Summer time… wouldn’t a salad be nice?

As it gets hotter I know a lot of people like to eat lighter, and salads are a great way to do that. I’m actually not going to talk about salads so much as the dressing for your salad. For those of us on a gluten-free diet salad dressing can be a dangerous area. Commercial dressings can include any number of emulsifiers, stabilizers, and other stuff. Why? Well, I can only assume that most of that helps it sit out at room temperature for weeks or months until you buy it. Do you need it? No. Can you make a better salad dressing yourself, for less money? Absolutely!
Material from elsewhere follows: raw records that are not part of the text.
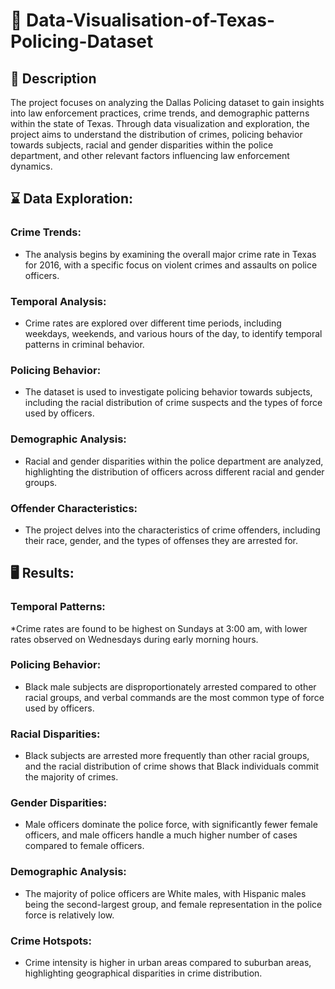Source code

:# 🚀 Data-Visualisation-of-Texas-Policing-Dataset

## :pencil: Description
The project focuses on analyzing the Dallas Policing dataset to gain insights into law enforcement practices, crime trends, and demographic patterns within the state of Texas. Through data visualization and exploration, the project aims to understand the distribution of crimes, policing behavior towards subjects, racial and gender disparities within the police department, and other relevant factors influencing law enforcement dynamics.



## ⌛ Data Exploration:


### Crime Trends: 
* The analysis begins by examining the overall major crime rate in Texas for 2016, with a specific focus on violent crimes and assaults on police officers.
### Temporal Analysis: 
* Crime rates are explored over different time periods, including weekdays, weekends, and various hours of the day, to identify temporal patterns in criminal behavior.
### Policing Behavior: 
* The dataset is used to investigate policing behavior towards subjects, including the racial distribution of crime suspects and the types of force used by officers.
### Demographic Analysis:
* Racial and gender disparities within the police department are analyzed, highlighting the distribution of officers across different racial and gender groups.
### Offender Characteristics: 
* The project delves into the characteristics of crime offenders, including their race, gender, and the types of offenses they are arrested for.

## 🖥️ Results:

### Temporal Patterns:
*Crime rates are found to be highest on Sundays at 3:00 am, with lower rates observed on Wednesdays during early morning hours.
### Policing Behavior:
* Black male subjects are disproportionately arrested compared to other racial groups, and verbal commands are the most common type of force used by officers.
### Racial Disparities:
* Black subjects are arrested more frequently than other racial groups, and the racial distribution of crime shows that Black individuals commit the majority of crimes.
### Gender Disparities:
* Male officers dominate the police force, with significantly fewer female officers, and male officers handle a much higher number of cases compared to female officers.
### Demographic Analysis:
* The majority of police officers are White males, with Hispanic males being the second-largest group, and female representation in the police force is relatively low.
### Crime Hotspots: 
* Crime intensity is higher in urban areas compared to suburban areas, highlighting geographical disparities in crime distribution.
  


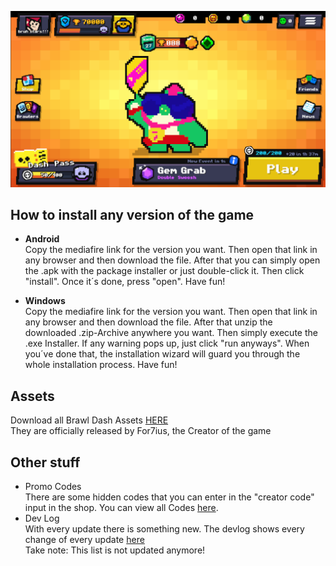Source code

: <p align="center">
  <img src="/image.png">
</p>

## How to install any version of the game
- **Android** \
  Copy the mediafire link for the version you want. Then open that link in any browser and then download the file. After that you can simply open the .apk with the       package installer or just double-click it. Then click "install". Once it´s done, press "open". Have fun!

- **Windows** \
  Copy the mediafire link for the version you want. Then open that link in any browser and then download the file. After that unzip the downloaded .zip-Archive anywhere   you want. Then simply execute the .exe Installer. If any warning pops up, just click "run anyways". When you´ve done that, the installation wizard will guard you   through the whole installation process. Have fun!

## Assets
Download all Brawl Dash Assets [HERE](https://drive.google.com/file/d/15vg-USwDteXZNii1q0q4F_CDHNCjM2dB/view)  
They are officially released by For7ius, the Creator of the game

## Other stuff
- Promo Codes \
  There are some hidden codes that you can enter in the "creator code" input in the shop. You can view all Codes [here](/PromoCodes.png).
- Dev Log \
  With every update there is something new. The devlog shows every change of every update [here](/BrawlDashDevLog.docx) \
  Take note: This list is not updated anymore!
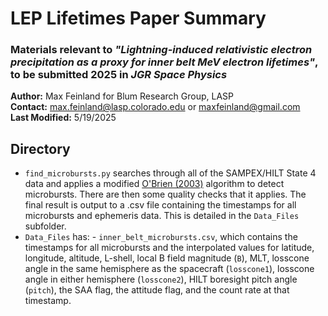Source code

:# LEP Lifetimes Paper Summary
### Materials relevant to *"Lightning-induced relativistic electron precipitation as a proxy for inner belt MeV electron lifetimes"*, to be submitted 2025 in *JGR Space Physics*

**Author:** Max Feinland for Blum Research Group, LASP \
**Contact:** max.feinland@lasp.colorado.edu or maxfeinland@gmail.com \
**Last Modified:** 5/19/2025


## Directory
- `find_microbursts.py` searches through all of the SAMPEX/HILT State 4 data and applies a modified [O'Brien (2003)](https://doi.org/10.1029/2002JA009784) algorithm to detect microbursts. There are then some quality checks that it applies. The final result is output to a .csv file containing the timestamps for all microbursts and ephemeris data. This is detailed in the `Data_Files` subfolder.
- `Data_Files` has:
      -  `inner_belt_microbursts.csv`, which contains the timestamps for all microbursts and the interpolated values for latitude, longitude, altitude, L-shell, local B field magnitude (`B`), MLT, losscone angle in the same hemisphere as the spacecraft (`losscone1`), losscone angle in either hemisphere (`losscone2`), HILT boresight pitch angle (`pitch`), the SAA flag, the attitude flag, and the count rate at that timestamp. 
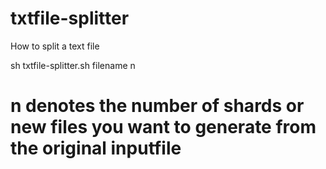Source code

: # txtfile-splitter

How to split a text file

sh txtfile-splitter.sh filename n 

# n denotes the number of shards or new files you want to generate from the original inputfile 
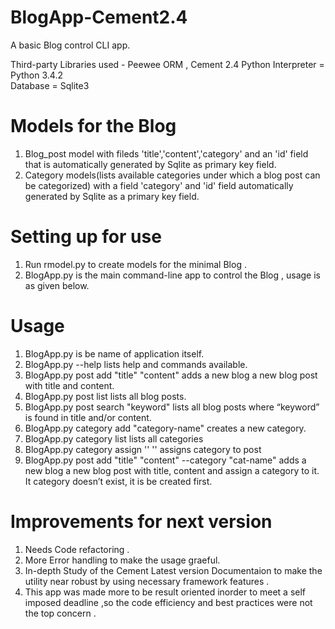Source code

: # BlogApp-Cement2.4
A basic Blog control CLI app.

Third-party Libraries used - Peewee ORM , Cement 2.4 
Python Interpreter = Python 3.4.2  
Database = Sqlite3  

Models for the Blog
=====================
1. Blog_post model with fileds 'title','content','category' and an 'id' field that is automatically generated by Sqlite as primary key field. 
2. Category models(lists available categories under which a blog post can be categorized) with a field 'category' and 'id' field automatically generated by Sqlite as a primary key field. 

Setting up for use
=====================
1. Run rmodel.py to create models for the minimal Blog . 
2. BlogApp.py is the main command-line app to control the Blog , usage is as given below. 

Usage 
=======
1. BlogApp.py is be name of application itself. 
2. BlogApp.py --help  lists help and commands available. 
3. BlogApp.py post add "title" "content"  adds a new blog a new blog post with title and content. 
4. BlogApp.py post list  lists all blog posts. 
5. BlogApp.py post search "keyword"  lists all blog posts where “keyword” is found in title and/or content. 
6. BlogApp.py category add "category-name" creates a new category. 
7. BlogApp.py category list lists all categories
8. BlogApp.py category assign '<post-id>' '<cat-id>' assigns category to post
9. BlogApp.py post add "title" "content" --category "cat-name"  adds a new blog a new blog post with title, content and assign a category to it. It category doesn’t exist, it is be created first.


Improvements for next version 
==============================
1. Needs Code refactoring .
2. More Error handling to make the usage graeful.
3. In-depth Study of the Cement Latest version Documentaion to make the utility near robust by using necessary framework features .
4. This app was made more to be result oriented inorder to meet a self imposed deadline ,so the code efficiency and best practices were not the top concern .

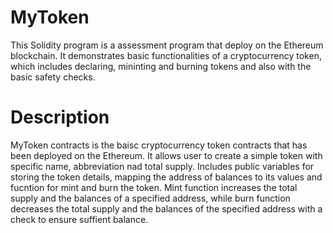 # MyToken
This Solidity program is a assessment program that deploy on the Ethereum blockchain. It demonstrates basic functionalities of a cryptocurrency token, which includes declaring, mininting and burning tokens and also with the basic safety checks.

# Description
MyToken contracts is the baisc cryptocurrency token contracts that has been deployed on the Ethereum. It allows user to create a simple token with specific name, abbreviation nad total supply. Includes public variables for storing the token details, mapping the address of balances to its values and fucntion for mint and burn the token. Mint function increases the total supply and the balances of a specified address, while burn function decreases the total supply and the balances of the specified address with a check to ensure suffient balance.

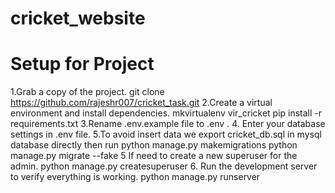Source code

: # cricket_website
# Setup for Project

1.Grab a copy of the project.
git clone https://github.com/rajeshr007/cricket_task.git
2.Create a virtual environment and install dependencies.
mkvirtualenv vir_cricket
pip install -r requirements.txt
3.Rename .env.example file to .env .
4. Enter your database settings in .env file.
5.To avoid insert data we export cricket_db.sql in mysql database directly then run
python manage.py makemigrations
python manage.py migrate --fake
5 If need to create a new superuser for the admin.
python manage.py createsuperuser
6. Run the development server to verify everything is working.
python manage.py runserver

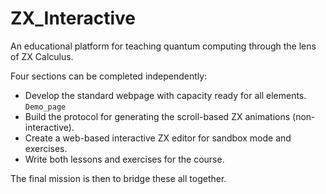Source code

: # ZX_Interactive
An educational platform for teaching quantum computing through the lens of ZX Calculus.

Four sections can be completed independently:
- Develop the standard webpage with capacity ready for all elements. `Demo_page`
- Build the protocol for generating the scroll-based ZX animations (non-interactive).
- Create a web-based interactive ZX editor for sandbox mode and exercises.
- Write both lessons and exercises for the course.

The final mission is then to bridge these all together.
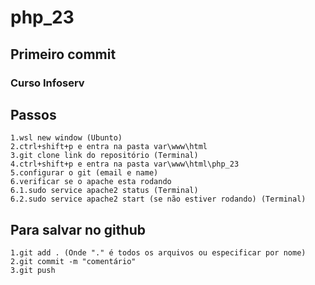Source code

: # php_23
## Primeiro commit
### Curso Infoserv

## Passos
    1.wsl new window (Ubunto)
    2.ctrl+shift+p e entra na pasta var\www\html
    3.git clone link do repositório (Terminal)
    4.ctrl+shift+p e entra na pasta var\www\html\php_23
    5.configurar o git (email e name)
    6.verificar se o apache esta rodando
    6.1.sudo service apache2 status (Terminal)
    6.2.sudo service apache2 start (se não estiver rodando) (Terminal)

## Para salvar no github
    1.git add . (Onde "." é todos os arquivos ou especificar por nome)
    2.git commit -m "comentário"
    3.git push
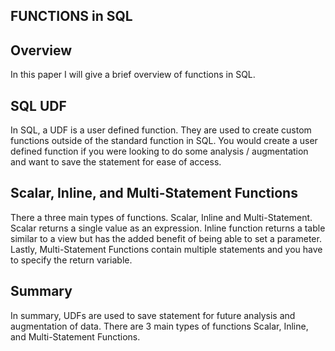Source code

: ## FUNCTIONS in SQL

## Overview
In this paper I will give a brief overview of functions in SQL.

## SQL UDF
In SQL, a UDF is a user defined function. They are used to create custom functions outside of the standard function in SQL. You would create a user defined function if you were looking to do some analysis / augmentation and want to save the statement for ease of access. 

## Scalar, Inline, and Multi-Statement Functions

There a three main types of functions. Scalar, Inline and Multi-Statement. Scalar returns a single value as an expression. Inline function returns a table similar to a view but has the added benefit of being able to set a parameter. Lastly, Multi-Statement Functions contain multiple statements and you have to specify the return variable. 

## Summary

In summary, UDFs are used to save statement for future analysis and augmentation of data. There are 3 main types of functions Scalar, Inline, and Multi-Statement Functions.



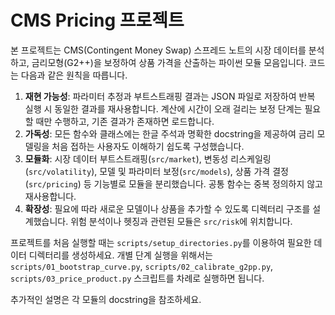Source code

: # CMS Pricing 프로젝트

본 프로젝트는 CMS(Contingent Money Swap) 스프레드 노트의
시장 데이터를 분석하고, 금리모형(G2++)을 보정하여 상품 가격을 산출하는
파이썬 모듈 모음입니다. 코드는 다음과 같은 원칙을 따릅니다.

1. **재현 가능성**: 파라미터 추정과 부트스트래핑 결과는 JSON 파일로 저장하여
   반복 실행 시 동일한 결과를 재사용합니다. 계산에 시간이 오래 걸리는
   보정 단계는 필요할 때만 수행하고, 기존 결과가 존재하면 로드합니다.
2. **가독성**: 모든 함수와 클래스에는 한글 주석과 명확한 docstring을
   제공하여 금리 모델링을 처음 접하는 사용자도 이해하기 쉽도록 구성했습니다.
3. **모듈화**: 시장 데이터 부트스트래핑(`src/market`), 변동성 리스케일링
   (`src/volatility`), 모델 및 파라미터 보정(`src/models`), 상품 가격 결정
   (`src/pricing`) 등 기능별로 모듈을 분리했습니다. 공통 함수는 중복
   정의하지 않고 재사용합니다.
4. **확장성**: 필요에 따라 새로운 모델이나 상품을 추가할 수 있도록
   디렉터리 구조를 설계했습니다. 위험 분석이나 헷징과 관련된 모듈은
   `src/risk`에 위치합니다.

프로젝트를 처음 실행할 때는 `scripts/setup_directories.py`를 이용하여
필요한 데이터 디렉터리를 생성하세요. 개별 단계 실행을 위해서는
`scripts/01_bootstrap_curve.py`, `scripts/02_calibrate_g2pp.py`,
`scripts/03_price_product.py` 스크립트를 차례로 실행하면 됩니다.

추가적인 설명은 각 모듈의 docstring을 참조하세요.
The most basic kind of dressing you can easily make is a vinaigrette. Basically you need two things, an acid and an oil. Specifically, vinegar and oil. That is it. One part vinegar, and three parts oil. Obviously, this leaves you quite a bit of wiggle room! Want something Italian? Balsamic vinegar or red wine vinegar and some extra virgin olive oil. Spanish? Sherry vinegar, and extra virgin olive oil. Asian? Rice vinegar, and a blend of oils, maybe sesame and peanut or canola? (In this case you’ll want the more neutral canola oil to be the greater quantity.) Now, you can play around with things from here, and get more interesting flavors. You can also use things that will act as emulsifiers. This will keep your dressing from separating back into oil and vinegar. Many of these are also flavorful, mustard, garlic(roasted and pureed), honey and eggs to name a few that are probably in your cabinets right now.

Rather than talk about dressings I made while I was at work I thought I would talk about one I made at home. Amy was over, and she was cooking dinner for us! But we both agreed that a salad would be nice too. I have a bottle of very nice sherry vinegar, and although I don’t use it a lot, it does taste great! I also was given a bottle of smoked rapeseed(canola to the North Americans reading) oil as a gift that I thought would be nice to try out with the sherry vinegar.

What you need:
Food processor or blender
measuring cups
measuring spoons

Some of this is measured, and some of this is just eyeballed, so feel free to make it up as you go, and adjust things.
1/2 onion
1 tsp ground mustard (the dry kind)
1 clove garlic
1/4 cup sherry vinegar
1/4 cup smoked rapeseed oil
1/4 cup canola oil
herbes de provence
salt and pepper to taste
honey to taste

I have a small food processor, and it works great for salad dressings, salsas, and anything I feel like putting in there.

Cut the onion half so it will fit in the processor, chop it finely, add the garlic. Next I put in the dry mustard, and the vinegar. Then with the processor running slowly add the oils. If you notice, I am not using the 1:3 ratio I talked about at the beginning. It works just as well with 1:2, and you end up with a lower fat dressing! Next, season with the herbes de provence, honey, and salt and pepper. Since it is in the food processor use it to mix in the seasonings. How does it taste? It should be bright, garlicy, slightly smoky, and a little sweet.

You’ve now made your first vinaigrette. Easy, wasn’t it? I made a salad with some baby greens, fresh raspberries, blueberries, and some really nice sharp cheddar, and this dressing.

Feel free to experiment. The options are pretty much only limited by your imagination! And they taste great too!